(Beginning of Given information)
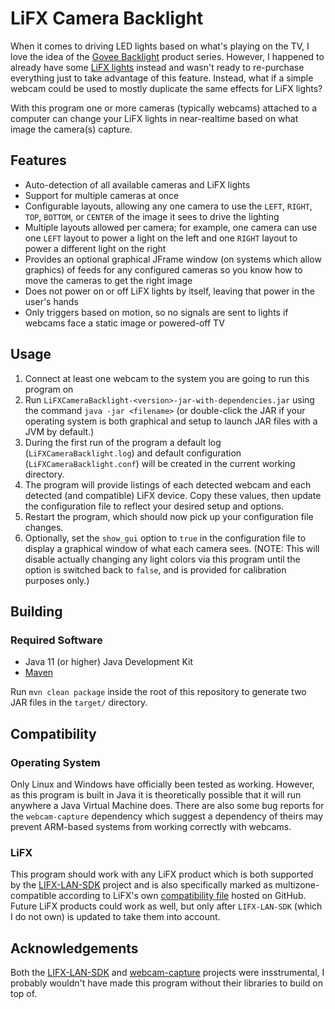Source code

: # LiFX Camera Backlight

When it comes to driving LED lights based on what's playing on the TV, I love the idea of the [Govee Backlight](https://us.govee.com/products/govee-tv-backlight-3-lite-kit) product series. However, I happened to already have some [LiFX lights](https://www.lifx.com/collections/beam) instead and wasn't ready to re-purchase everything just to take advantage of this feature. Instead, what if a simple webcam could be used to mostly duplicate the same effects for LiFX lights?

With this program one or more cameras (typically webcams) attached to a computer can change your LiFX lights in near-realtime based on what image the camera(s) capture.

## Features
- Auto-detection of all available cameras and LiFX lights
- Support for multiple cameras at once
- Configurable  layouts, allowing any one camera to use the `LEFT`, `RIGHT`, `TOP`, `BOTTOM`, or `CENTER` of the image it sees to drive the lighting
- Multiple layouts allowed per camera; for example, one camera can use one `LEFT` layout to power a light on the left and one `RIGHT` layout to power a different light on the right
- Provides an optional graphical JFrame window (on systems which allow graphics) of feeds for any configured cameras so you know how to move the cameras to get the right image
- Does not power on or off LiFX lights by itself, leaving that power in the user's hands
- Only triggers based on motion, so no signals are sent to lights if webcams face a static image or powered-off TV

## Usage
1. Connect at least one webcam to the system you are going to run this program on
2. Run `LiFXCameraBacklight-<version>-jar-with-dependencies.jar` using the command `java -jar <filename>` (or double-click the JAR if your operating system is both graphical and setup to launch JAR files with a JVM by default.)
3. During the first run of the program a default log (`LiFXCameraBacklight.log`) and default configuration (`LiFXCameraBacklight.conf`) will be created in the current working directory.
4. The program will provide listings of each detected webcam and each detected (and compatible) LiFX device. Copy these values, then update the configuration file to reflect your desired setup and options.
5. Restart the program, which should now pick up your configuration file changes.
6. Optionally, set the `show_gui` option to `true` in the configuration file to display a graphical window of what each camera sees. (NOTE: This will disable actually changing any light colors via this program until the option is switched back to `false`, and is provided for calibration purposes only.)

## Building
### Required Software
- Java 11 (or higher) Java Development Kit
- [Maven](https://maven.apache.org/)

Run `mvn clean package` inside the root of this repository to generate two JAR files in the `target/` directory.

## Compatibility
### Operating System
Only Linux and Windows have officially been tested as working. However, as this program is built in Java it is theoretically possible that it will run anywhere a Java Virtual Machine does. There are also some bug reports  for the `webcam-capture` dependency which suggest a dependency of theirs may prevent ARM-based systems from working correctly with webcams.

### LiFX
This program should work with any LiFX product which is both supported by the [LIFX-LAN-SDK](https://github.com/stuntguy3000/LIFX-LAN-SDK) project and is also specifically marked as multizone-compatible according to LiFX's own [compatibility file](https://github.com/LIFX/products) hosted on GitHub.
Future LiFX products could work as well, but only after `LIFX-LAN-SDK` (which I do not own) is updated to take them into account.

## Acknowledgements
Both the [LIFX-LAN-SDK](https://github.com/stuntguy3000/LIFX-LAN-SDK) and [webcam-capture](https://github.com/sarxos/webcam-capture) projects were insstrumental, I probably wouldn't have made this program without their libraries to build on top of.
(End of Given information)
(Beginning of Given information)
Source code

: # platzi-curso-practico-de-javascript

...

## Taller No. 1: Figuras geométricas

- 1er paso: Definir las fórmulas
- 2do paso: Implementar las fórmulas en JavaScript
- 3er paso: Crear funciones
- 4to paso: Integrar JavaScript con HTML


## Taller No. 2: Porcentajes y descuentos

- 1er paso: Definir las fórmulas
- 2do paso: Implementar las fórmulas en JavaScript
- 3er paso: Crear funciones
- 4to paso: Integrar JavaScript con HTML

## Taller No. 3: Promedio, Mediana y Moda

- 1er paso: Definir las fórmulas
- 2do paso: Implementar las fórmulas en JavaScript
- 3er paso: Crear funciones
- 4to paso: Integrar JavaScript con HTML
(End of Given information)
(Beginning of Given information)
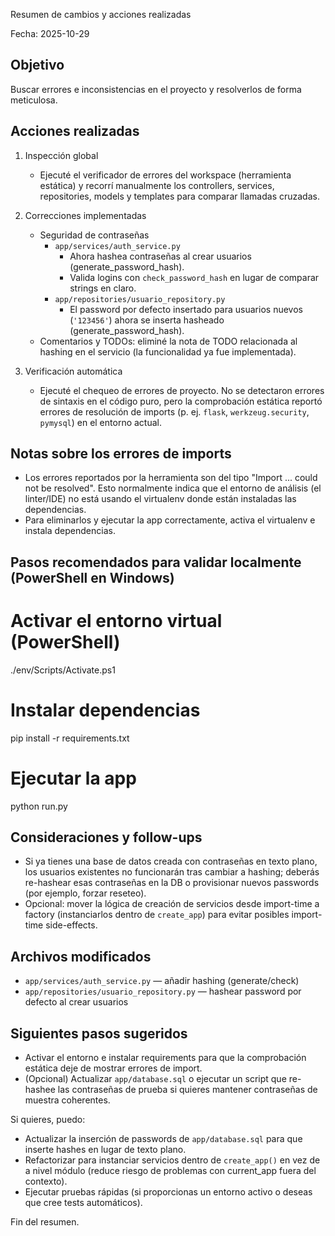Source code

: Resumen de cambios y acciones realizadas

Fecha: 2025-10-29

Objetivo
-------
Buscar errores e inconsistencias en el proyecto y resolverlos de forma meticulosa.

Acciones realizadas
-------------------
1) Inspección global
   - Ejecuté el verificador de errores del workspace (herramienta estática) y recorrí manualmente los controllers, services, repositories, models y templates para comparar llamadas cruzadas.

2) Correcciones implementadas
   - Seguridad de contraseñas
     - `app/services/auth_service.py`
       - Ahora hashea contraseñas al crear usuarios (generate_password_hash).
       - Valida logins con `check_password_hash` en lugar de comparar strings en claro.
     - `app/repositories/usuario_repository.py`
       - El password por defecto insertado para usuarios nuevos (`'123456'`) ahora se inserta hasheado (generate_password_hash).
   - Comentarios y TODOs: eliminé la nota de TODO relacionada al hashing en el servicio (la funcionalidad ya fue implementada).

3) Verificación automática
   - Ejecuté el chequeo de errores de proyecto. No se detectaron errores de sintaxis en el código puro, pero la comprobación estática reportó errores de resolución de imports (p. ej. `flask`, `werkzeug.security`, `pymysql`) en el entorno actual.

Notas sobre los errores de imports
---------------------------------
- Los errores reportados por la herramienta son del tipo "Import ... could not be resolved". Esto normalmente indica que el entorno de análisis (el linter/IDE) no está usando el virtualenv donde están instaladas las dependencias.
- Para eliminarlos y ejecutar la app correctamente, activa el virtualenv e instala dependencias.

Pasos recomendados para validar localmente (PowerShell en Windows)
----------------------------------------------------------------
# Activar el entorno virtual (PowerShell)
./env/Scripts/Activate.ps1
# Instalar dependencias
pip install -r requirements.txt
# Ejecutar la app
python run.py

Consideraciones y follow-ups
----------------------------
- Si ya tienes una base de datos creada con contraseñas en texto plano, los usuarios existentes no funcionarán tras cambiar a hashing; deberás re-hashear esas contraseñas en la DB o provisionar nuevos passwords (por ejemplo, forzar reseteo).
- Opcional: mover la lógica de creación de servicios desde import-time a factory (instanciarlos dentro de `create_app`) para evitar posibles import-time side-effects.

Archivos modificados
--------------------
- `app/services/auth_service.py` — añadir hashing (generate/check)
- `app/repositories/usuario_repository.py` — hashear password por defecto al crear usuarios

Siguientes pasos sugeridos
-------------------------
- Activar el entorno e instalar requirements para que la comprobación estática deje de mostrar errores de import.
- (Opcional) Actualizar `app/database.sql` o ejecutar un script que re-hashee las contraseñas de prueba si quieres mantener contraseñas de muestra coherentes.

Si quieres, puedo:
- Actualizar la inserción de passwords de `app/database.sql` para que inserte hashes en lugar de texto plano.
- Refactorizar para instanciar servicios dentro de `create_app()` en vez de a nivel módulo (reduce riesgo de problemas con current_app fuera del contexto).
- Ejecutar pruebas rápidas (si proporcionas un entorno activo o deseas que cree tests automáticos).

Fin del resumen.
(End of Given information)
#### [What to work on]
Please output exactly the lines between the one holding "This program should" and the one holding "## Acknowledgements" in the records above, inclusive, and nothing more.

#### [Written solution]
This program should work with any LiFX product which is both supported by the [LIFX-LAN-SDK](https://github.com/stuntguy3000/LIFX-LAN-SDK) project and is also specifically marked as multizone-compatible according to LiFX's own [compatibility file](https://github.com/LIFX/products) hosted on GitHub.
Future LiFX products could work as well, but only after `LIFX-LAN-SDK` (which I do not own) is updated to take them into account.

## Acknowledgements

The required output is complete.